Instructions for the task:
Everything in the records below from the line containing "## Test Evidence Archive" through the line containing "tlsio适配器提供SDK可" is to be reproduced exactly, those two lines included; no picture is to be copied.

Material provided:
------------------------------

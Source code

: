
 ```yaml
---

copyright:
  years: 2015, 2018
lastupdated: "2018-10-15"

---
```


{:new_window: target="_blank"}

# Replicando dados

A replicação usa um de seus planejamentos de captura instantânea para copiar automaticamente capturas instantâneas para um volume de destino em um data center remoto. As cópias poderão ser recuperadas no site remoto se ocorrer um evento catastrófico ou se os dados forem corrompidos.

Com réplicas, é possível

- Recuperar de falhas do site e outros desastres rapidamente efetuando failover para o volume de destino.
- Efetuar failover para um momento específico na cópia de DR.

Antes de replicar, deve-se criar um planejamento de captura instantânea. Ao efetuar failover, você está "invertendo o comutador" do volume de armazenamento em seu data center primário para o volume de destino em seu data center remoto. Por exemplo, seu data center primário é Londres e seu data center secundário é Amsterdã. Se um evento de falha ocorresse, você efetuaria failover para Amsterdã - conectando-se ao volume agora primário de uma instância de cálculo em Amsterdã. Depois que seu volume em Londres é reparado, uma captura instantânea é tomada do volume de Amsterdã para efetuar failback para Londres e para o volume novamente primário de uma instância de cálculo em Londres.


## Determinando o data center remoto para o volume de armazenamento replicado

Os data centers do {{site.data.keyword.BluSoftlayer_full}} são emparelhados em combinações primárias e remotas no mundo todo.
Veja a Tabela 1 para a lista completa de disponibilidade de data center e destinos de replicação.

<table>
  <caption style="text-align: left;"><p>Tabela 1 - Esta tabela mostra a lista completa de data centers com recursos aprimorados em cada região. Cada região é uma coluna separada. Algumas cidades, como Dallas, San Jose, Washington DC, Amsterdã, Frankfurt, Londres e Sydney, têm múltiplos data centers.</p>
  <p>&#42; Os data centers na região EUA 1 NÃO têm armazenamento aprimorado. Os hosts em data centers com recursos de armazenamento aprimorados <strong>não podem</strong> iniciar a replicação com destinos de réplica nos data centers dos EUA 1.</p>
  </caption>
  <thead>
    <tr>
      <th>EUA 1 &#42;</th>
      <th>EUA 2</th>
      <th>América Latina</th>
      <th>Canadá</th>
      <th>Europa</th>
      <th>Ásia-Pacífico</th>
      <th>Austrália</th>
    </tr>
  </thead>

------------------------------

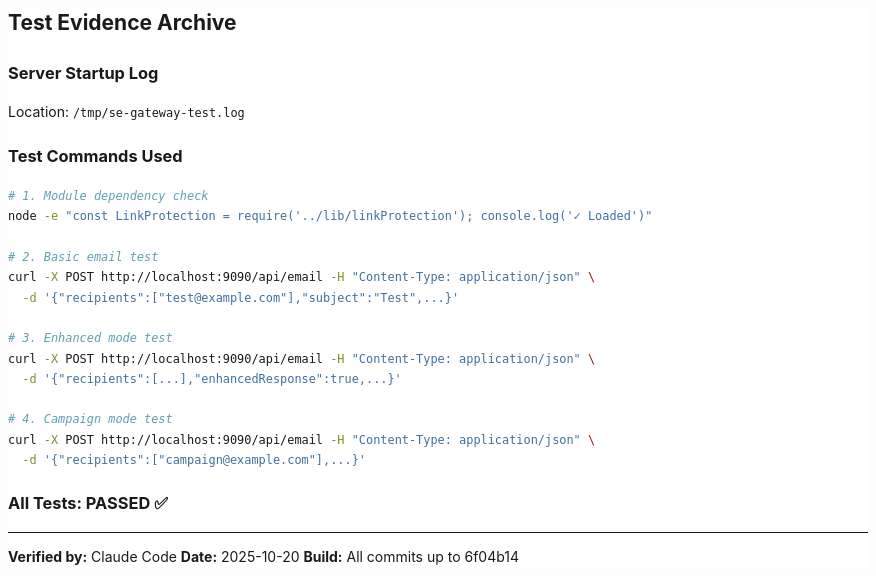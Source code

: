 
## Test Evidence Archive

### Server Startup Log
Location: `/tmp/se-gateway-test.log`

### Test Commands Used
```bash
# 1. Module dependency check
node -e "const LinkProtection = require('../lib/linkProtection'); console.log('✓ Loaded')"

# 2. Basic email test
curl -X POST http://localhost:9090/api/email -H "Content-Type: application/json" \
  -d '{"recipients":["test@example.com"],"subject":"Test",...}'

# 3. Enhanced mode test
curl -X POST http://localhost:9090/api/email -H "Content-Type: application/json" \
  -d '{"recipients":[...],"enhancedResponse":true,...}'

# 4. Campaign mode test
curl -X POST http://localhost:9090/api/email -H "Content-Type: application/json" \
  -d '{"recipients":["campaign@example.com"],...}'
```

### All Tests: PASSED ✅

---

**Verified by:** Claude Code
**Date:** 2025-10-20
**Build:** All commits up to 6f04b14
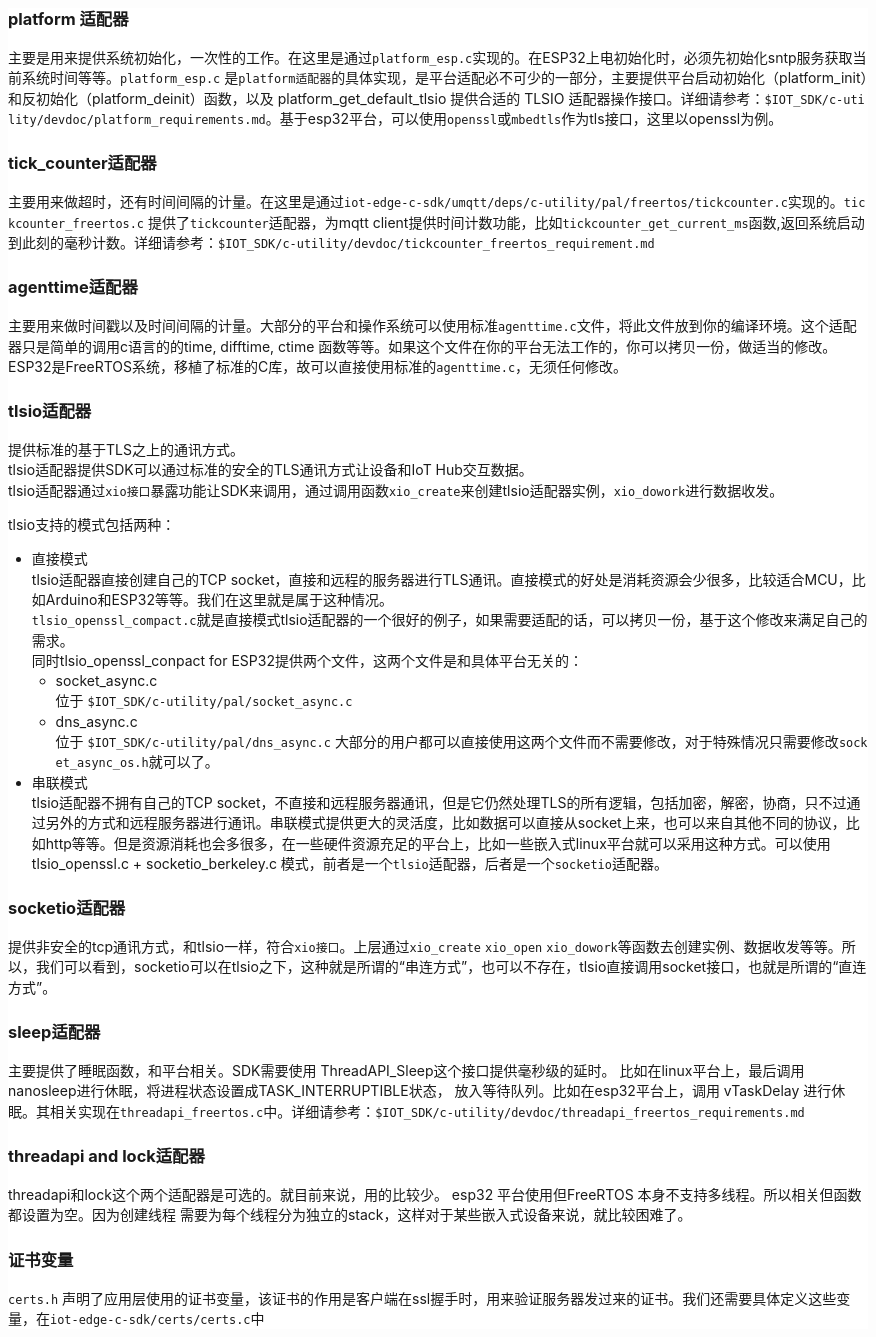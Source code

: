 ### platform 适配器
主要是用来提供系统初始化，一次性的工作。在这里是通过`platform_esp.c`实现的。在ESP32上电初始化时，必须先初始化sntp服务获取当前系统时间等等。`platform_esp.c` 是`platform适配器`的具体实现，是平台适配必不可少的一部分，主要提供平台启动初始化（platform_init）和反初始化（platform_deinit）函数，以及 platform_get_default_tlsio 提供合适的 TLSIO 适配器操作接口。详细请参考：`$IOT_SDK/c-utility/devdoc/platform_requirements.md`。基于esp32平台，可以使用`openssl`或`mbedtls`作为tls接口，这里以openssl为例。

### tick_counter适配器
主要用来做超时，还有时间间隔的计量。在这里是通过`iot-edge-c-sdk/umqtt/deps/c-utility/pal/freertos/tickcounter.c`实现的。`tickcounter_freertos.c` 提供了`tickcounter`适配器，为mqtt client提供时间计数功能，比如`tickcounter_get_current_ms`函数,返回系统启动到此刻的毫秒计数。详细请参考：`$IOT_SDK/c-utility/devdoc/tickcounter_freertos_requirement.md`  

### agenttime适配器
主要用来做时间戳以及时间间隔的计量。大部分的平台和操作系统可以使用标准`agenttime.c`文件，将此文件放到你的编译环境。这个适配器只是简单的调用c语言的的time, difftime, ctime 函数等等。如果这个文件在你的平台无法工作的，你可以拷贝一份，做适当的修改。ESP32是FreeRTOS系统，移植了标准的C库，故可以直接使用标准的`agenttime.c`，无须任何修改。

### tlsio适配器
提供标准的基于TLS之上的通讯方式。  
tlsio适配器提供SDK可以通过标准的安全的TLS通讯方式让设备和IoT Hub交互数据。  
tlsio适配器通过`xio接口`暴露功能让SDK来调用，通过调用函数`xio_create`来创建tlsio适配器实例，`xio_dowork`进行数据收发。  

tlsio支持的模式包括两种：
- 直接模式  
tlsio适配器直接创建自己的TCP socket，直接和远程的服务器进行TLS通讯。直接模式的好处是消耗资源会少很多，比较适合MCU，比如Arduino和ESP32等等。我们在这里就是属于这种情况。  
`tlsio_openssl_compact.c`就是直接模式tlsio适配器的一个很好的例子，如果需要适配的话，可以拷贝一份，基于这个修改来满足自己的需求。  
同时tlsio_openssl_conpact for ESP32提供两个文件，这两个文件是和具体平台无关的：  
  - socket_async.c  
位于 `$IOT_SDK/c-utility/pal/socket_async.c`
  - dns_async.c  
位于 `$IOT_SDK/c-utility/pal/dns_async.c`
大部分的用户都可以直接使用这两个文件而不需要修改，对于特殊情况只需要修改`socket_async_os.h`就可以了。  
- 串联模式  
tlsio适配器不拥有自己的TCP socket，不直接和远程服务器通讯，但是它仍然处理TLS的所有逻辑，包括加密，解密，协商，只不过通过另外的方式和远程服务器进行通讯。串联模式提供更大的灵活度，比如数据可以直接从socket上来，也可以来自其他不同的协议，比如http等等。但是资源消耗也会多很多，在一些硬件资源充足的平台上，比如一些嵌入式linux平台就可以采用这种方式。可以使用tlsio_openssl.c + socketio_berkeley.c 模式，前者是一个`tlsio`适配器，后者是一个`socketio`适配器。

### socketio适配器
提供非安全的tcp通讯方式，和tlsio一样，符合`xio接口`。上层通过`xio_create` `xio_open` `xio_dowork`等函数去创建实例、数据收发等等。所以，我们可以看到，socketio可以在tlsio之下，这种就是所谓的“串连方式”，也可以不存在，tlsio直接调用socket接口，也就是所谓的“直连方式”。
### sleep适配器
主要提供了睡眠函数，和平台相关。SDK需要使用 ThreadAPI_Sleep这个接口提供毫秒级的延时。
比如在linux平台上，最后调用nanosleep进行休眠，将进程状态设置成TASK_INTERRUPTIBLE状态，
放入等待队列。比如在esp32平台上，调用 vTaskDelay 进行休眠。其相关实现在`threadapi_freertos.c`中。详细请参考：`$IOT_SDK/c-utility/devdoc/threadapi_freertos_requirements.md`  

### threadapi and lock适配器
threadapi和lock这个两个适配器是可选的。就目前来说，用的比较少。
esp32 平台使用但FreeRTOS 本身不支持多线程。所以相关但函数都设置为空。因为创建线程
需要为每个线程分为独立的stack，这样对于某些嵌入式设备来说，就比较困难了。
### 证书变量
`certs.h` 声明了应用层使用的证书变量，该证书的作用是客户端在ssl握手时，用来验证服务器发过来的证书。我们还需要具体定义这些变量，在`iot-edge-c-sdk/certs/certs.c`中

------------------------------

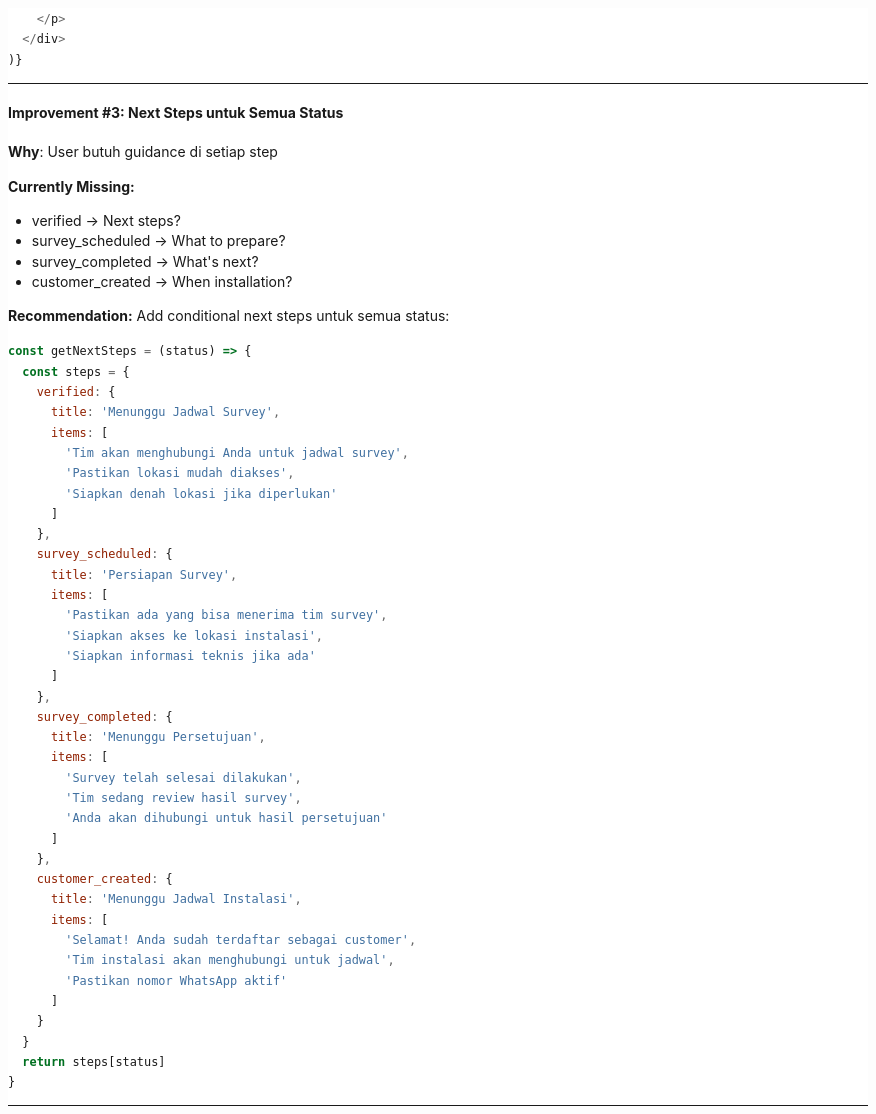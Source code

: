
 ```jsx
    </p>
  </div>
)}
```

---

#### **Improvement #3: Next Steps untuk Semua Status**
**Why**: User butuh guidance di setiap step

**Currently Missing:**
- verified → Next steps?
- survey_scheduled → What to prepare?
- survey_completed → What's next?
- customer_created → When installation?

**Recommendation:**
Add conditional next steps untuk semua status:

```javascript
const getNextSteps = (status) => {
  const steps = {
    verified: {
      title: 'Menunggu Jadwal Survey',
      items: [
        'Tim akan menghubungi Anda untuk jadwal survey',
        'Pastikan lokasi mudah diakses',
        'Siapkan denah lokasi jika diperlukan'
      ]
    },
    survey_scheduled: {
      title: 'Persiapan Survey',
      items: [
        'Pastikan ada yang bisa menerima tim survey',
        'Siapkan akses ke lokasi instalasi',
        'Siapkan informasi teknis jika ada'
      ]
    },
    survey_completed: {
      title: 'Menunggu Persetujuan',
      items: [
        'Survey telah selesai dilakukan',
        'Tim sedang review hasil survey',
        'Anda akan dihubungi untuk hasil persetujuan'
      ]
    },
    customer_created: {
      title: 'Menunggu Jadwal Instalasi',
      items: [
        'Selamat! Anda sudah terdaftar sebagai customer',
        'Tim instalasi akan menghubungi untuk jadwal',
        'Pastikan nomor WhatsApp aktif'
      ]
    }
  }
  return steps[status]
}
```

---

------------------------------

Exercise output:
## Test Evidence Archive

### Server Startup Log
Location: `/tmp/se-gateway-test.log`

### Test Commands Used
```bash
# 1. Module dependency check
node -e "const LinkProtection = require('../lib/linkProtection'); console.log('✓ Loaded')"

# 2. Basic email test
curl -X POST http://localhost:9090/api/email -H "Content-Type: application/json" \
  -d '{"recipients":["test@example.com"],"subject":"Test",...}'

# 3. Enhanced mode test
curl -X POST http://localhost:9090/api/email -H "Content-Type: application/json" \
  -d '{"recipients":[...],"enhancedResponse":true,...}'

# 4. Campaign mode test
curl -X POST http://localhost:9090/api/email -H "Content-Type: application/json" \
  -d '{"recipients":["campaign@example.com"],...}'
```

### All Tests: PASSED ✅

---

**Verified by:** Claude Code
**Date:** 2025-10-20
**Build:** All commits up to 6f04b14
Source code

: ### platform 适配器
主要是用来提供系统初始化，一次性的工作。在这里是通过`platform_esp.c`实现的。在ESP32上电初始化时，必须先初始化sntp服务获取当前系统时间等等。`platform_esp.c` 是`platform适配器`的具体实现，是平台适配必不可少的一部分，主要提供平台启动初始化（platform_init）和反初始化（platform_deinit）函数，以及 platform_get_default_tlsio 提供合适的 TLSIO 适配器操作接口。详细请参考：`$IOT_SDK/c-utility/devdoc/platform_requirements.md`。基于esp32平台，可以使用`openssl`或`mbedtls`作为tls接口，这里以openssl为例。

### tick_counter适配器
主要用来做超时，还有时间间隔的计量。在这里是通过`iot-edge-c-sdk/umqtt/deps/c-utility/pal/freertos/tickcounter.c`实现的。`tickcounter_freertos.c` 提供了`tickcounter`适配器，为mqtt client提供时间计数功能，比如`tickcounter_get_current_ms`函数,返回系统启动到此刻的毫秒计数。详细请参考：`$IOT_SDK/c-utility/devdoc/tickcounter_freertos_requirement.md`  

### agenttime适配器
主要用来做时间戳以及时间间隔的计量。大部分的平台和操作系统可以使用标准`agenttime.c`文件，将此文件放到你的编译环境。这个适配器只是简单的调用c语言的的time, difftime, ctime 函数等等。如果这个文件在你的平台无法工作的，你可以拷贝一份，做适当的修改。ESP32是FreeRTOS系统，移植了标准的C库，故可以直接使用标准的`agenttime.c`，无须任何修改。

### tlsio适配器
提供标准的基于TLS之上的通讯方式。  
tlsio适配器提供SDK可以通过标准的安全的TLS通讯方式让设备和IoT Hub交互数据。  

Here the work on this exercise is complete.